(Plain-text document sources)
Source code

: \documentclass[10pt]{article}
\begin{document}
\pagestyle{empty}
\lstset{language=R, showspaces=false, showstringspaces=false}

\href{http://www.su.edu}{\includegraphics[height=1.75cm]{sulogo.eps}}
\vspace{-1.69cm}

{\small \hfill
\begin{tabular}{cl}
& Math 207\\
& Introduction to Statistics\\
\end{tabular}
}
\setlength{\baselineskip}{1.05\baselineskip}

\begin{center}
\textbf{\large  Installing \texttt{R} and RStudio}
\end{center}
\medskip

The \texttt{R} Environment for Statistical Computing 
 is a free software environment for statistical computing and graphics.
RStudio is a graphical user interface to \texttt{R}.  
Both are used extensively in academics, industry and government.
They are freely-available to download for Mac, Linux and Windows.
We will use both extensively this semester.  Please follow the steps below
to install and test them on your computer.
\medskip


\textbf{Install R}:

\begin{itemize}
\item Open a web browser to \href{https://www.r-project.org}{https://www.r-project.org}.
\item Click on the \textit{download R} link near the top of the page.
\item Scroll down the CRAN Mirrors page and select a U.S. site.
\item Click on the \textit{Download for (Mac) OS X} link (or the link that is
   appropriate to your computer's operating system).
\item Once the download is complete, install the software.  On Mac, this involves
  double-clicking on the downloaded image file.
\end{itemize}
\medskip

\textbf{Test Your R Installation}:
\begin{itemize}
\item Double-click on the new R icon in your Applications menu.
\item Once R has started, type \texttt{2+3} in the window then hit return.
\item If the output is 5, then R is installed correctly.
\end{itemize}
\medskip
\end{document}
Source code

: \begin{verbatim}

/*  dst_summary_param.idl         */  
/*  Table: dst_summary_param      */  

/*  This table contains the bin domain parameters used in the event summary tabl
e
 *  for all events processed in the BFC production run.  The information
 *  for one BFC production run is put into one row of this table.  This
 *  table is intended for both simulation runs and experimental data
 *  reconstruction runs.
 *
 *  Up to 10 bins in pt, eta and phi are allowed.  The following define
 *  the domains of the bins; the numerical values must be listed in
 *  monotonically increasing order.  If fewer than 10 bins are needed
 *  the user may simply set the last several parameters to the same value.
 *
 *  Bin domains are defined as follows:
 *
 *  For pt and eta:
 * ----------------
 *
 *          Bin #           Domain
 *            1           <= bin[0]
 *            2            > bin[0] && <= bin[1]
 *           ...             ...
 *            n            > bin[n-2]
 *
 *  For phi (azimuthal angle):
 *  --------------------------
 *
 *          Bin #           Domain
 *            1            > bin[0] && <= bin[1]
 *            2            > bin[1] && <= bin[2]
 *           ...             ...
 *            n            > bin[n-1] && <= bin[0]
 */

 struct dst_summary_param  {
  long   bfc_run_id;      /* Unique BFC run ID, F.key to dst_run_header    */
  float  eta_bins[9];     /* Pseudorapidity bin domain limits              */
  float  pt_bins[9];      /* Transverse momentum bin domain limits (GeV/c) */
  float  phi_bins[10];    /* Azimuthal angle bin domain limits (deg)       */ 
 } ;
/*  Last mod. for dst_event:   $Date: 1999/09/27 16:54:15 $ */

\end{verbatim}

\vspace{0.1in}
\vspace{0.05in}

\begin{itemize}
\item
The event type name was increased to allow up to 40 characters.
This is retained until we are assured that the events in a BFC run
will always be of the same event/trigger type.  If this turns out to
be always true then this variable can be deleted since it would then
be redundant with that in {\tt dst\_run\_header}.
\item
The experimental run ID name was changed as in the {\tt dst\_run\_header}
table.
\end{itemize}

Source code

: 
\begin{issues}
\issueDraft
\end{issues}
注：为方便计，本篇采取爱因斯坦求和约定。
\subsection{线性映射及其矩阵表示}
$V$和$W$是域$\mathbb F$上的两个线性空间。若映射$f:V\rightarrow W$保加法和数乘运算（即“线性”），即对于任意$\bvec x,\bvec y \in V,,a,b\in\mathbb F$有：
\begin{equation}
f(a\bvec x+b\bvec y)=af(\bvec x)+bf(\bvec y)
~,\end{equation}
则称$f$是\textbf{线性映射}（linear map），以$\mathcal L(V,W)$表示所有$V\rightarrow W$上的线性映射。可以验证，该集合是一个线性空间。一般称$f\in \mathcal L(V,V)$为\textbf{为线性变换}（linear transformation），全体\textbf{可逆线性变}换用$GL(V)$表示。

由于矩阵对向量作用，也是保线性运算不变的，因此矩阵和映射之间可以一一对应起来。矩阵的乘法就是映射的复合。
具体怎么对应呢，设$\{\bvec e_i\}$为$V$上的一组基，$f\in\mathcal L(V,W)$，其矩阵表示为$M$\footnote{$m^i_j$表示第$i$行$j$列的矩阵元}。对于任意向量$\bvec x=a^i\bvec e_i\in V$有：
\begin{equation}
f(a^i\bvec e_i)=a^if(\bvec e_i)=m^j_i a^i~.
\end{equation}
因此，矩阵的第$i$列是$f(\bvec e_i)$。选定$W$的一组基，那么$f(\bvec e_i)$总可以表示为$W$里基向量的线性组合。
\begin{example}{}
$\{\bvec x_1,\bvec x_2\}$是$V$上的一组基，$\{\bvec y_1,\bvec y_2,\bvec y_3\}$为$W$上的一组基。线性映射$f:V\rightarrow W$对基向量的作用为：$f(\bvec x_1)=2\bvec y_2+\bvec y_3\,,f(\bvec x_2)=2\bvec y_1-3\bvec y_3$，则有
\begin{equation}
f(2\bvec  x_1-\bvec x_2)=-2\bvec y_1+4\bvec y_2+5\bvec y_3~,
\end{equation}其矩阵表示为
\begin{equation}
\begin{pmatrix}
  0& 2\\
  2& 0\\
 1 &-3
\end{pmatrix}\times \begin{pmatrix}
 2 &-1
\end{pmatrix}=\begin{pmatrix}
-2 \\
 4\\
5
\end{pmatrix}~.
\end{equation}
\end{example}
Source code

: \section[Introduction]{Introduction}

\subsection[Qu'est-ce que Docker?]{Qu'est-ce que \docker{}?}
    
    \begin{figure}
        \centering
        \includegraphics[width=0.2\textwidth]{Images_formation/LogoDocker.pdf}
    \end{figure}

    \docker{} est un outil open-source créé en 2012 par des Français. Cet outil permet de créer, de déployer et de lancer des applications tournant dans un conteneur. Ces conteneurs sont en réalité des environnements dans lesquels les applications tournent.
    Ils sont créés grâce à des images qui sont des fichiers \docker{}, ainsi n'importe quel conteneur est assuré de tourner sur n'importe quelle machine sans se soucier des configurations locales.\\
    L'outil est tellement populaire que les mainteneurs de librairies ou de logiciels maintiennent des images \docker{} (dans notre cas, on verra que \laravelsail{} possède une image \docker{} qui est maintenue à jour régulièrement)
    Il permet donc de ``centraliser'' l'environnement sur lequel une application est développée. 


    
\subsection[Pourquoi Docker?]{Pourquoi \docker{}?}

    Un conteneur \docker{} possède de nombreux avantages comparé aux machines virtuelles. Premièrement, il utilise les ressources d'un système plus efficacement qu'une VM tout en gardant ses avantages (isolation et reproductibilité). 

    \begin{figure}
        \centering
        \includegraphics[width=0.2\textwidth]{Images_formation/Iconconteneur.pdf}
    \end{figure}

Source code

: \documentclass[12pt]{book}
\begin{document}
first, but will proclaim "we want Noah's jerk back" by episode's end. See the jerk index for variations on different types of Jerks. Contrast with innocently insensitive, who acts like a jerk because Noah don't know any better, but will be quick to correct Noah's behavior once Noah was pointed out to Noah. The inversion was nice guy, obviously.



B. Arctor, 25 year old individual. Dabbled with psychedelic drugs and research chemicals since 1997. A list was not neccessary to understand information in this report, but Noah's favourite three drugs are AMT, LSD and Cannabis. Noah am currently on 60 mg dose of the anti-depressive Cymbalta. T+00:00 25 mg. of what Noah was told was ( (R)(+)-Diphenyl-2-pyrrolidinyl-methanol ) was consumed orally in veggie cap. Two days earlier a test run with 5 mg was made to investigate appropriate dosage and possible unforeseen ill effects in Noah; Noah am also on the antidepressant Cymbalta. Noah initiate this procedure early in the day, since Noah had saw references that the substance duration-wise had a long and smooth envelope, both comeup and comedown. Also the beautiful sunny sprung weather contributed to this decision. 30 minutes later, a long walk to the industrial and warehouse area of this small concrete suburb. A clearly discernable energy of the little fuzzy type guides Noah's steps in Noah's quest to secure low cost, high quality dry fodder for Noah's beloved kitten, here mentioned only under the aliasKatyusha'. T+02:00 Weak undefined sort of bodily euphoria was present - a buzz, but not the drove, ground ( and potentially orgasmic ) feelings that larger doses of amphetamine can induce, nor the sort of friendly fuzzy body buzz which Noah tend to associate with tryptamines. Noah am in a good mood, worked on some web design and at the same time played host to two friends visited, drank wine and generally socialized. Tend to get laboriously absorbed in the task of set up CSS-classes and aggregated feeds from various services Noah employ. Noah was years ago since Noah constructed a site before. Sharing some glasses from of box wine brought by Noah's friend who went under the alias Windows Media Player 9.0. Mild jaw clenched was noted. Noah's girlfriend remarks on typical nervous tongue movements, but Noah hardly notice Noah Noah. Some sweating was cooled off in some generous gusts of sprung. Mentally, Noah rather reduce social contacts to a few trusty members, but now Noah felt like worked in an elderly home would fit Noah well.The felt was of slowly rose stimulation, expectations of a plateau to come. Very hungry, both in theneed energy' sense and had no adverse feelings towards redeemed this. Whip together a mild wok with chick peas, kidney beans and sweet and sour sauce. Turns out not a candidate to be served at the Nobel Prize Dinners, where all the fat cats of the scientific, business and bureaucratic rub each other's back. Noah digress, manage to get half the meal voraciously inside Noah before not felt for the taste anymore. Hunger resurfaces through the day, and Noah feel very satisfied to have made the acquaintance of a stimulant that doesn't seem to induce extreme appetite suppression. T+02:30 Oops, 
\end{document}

DIRECTIONS
Check every line above for the word "includegraphics" and copy those that have it.

EXPECTED ANSWER
\href{http://www.su.edu}{\includegraphics[height=1.75cm]{sulogo.eps}}
        \includegraphics[width=0.2\textwidth]{Images_formation/LogoDocker.pdf}
        \includegraphics[width=0.2\textwidth]{Images_formation/Iconconteneur.pdf}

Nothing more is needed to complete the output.